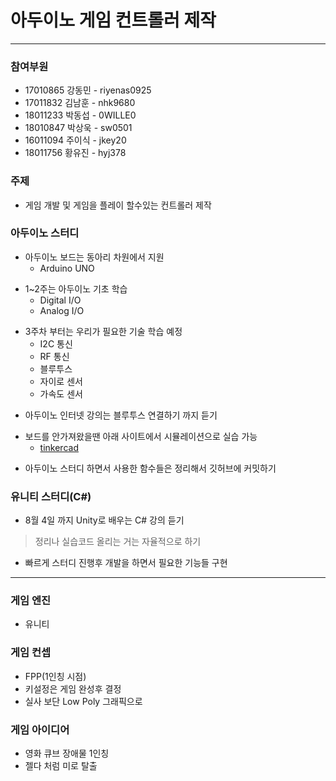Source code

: # 아두이노 게임 컨트롤러 제작

---

### 참여부원
* 17010865 강동민 - riyenas0925
* 17011832 김남훈 - nhk9680
* 18011233 박동섭 - 0WILLE0
* 18010847 박상욱 - sw0501
* 16011094 주이식 - jkey20
* 18011756 황유진 - hyj378

### 주제
* 게임 개발 및 게임을 플레이 할수있는 컨트롤러 제작

### 아두이노 스터디
* 아두이노 보드는 동아리 차원에서 지원
  * Arduino UNO
> 
* 1~2주는 아두이노 기초 학습
  * Digital I/O
  * Analog I/O
>
* 3주차 부터는 우리가 필요한 기술 학습 예정
  * I2C 통신 
  * RF 통신
  * 블루투스
  * 자이로 센서
  * 가속도 센서
>
* 아두이노 인터넷 강의는 블루투스 연결하기 까지 듣기
>
* 보드를 안가져왔을땐 아래 사이트에서 시뮬레이션으로 실습 가능 
  * [tinkercad](https://www.tinkercad.com/)
>
* 아두이노 스터디 하면서 사용한 함수들은 정리해서 깃허브에 커밋하기

### 유니티 스터디(C#)
* 8월 4일 까지 Unity로 배우는 C# 강의 듣기
> 정리나 실습코드 올리는 거는 자율적으로 하기
>
* 빠르게 스터디 진행후 개발을 하면서 필요한 기능들 구현

---

### 게임 엔진
* 유니티

### 게임 컨셉
* FPP(1인칭 시점)
* 키설정은 게임 완성후 결정
* 실사 보단 Low Poly 그래픽으로

### 게임 아이디어
* 영화 큐브 장애물 1인칭
* 젤다 처럼 미로 탈출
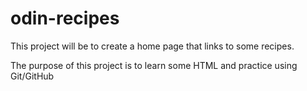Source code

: # odin-recipes
This project will be to create a home page that links to some recipes.

The purpose of this project is to learn some HTML and practice using Git/GitHub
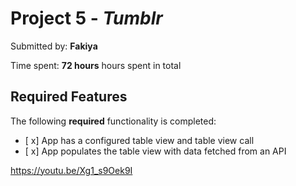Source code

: # Project 5 - *Tumblr*

Submitted by: **Fakiya**



Time spent: **72 hours** hours spent in total

## Required Features

The following **required** functionality is completed:

- [ x] App has a configured table view and table view call
- [ x] App populates the table view with data fetched from an API





https://youtu.be/Xg1_s9Oek9I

● ● ● ● ●

### [Work order]
Return all of the material above unchanged, minus its pictures.

### [Task result]
Source code

: # 아두이노 게임 컨트롤러 제작

---

### 참여부원
* 17010865 강동민 - riyenas0925
* 17011832 김남훈 - nhk9680
* 18011233 박동섭 - 0WILLE0
* 18010847 박상욱 - sw0501
* 16011094 주이식 - jkey20
* 18011756 황유진 - hyj378

### 주제
* 게임 개발 및 게임을 플레이 할수있는 컨트롤러 제작

### 아두이노 스터디
* 아두이노 보드는 동아리 차원에서 지원
  * Arduino UNO
> 
* 1~2주는 아두이노 기초 학습
  * Digital I/O
  * Analog I/O
>
* 3주차 부터는 우리가 필요한 기술 학습 예정
  * I2C 통신 
  * RF 통신
  * 블루투스
  * 자이로 센서
  * 가속도 센서
>
* 아두이노 인터넷 강의는 블루투스 연결하기 까지 듣기
>
* 보드를 안가져왔을땐 아래 사이트에서 시뮬레이션으로 실습 가능 
  * [tinkercad](https://www.tinkercad.com/)
>
* 아두이노 스터디 하면서 사용한 함수들은 정리해서 깃허브에 커밋하기

### 유니티 스터디(C#)
* 8월 4일 까지 Unity로 배우는 C# 강의 듣기
> 정리나 실습코드 올리는 거는 자율적으로 하기
>
* 빠르게 스터디 진행후 개발을 하면서 필요한 기능들 구현

---

### 게임 엔진
* 유니티

### 게임 컨셉
* FPP(1인칭 시점)
* 키설정은 게임 완성후 결정
* 실사 보단 Low Poly 그래픽으로

### 게임 아이디어
* 영화 큐브 장애물 1인칭
* 젤다 처럼 미로 탈출
Source code

: # odin-recipes
This project will be to create a home page that links to some recipes.

The purpose of this project is to learn some HTML and practice using Git/GitHub
Source code

: # Project 5 - *Tumblr*

Submitted by: **Fakiya**



Time spent: **72 hours** hours spent in total

## Required Features

The following **required** functionality is completed:

- [ x] App has a configured table view and table view call
- [ x] App populates the table view with data fetched from an API





https://youtu.be/Xg1_s9Oek9I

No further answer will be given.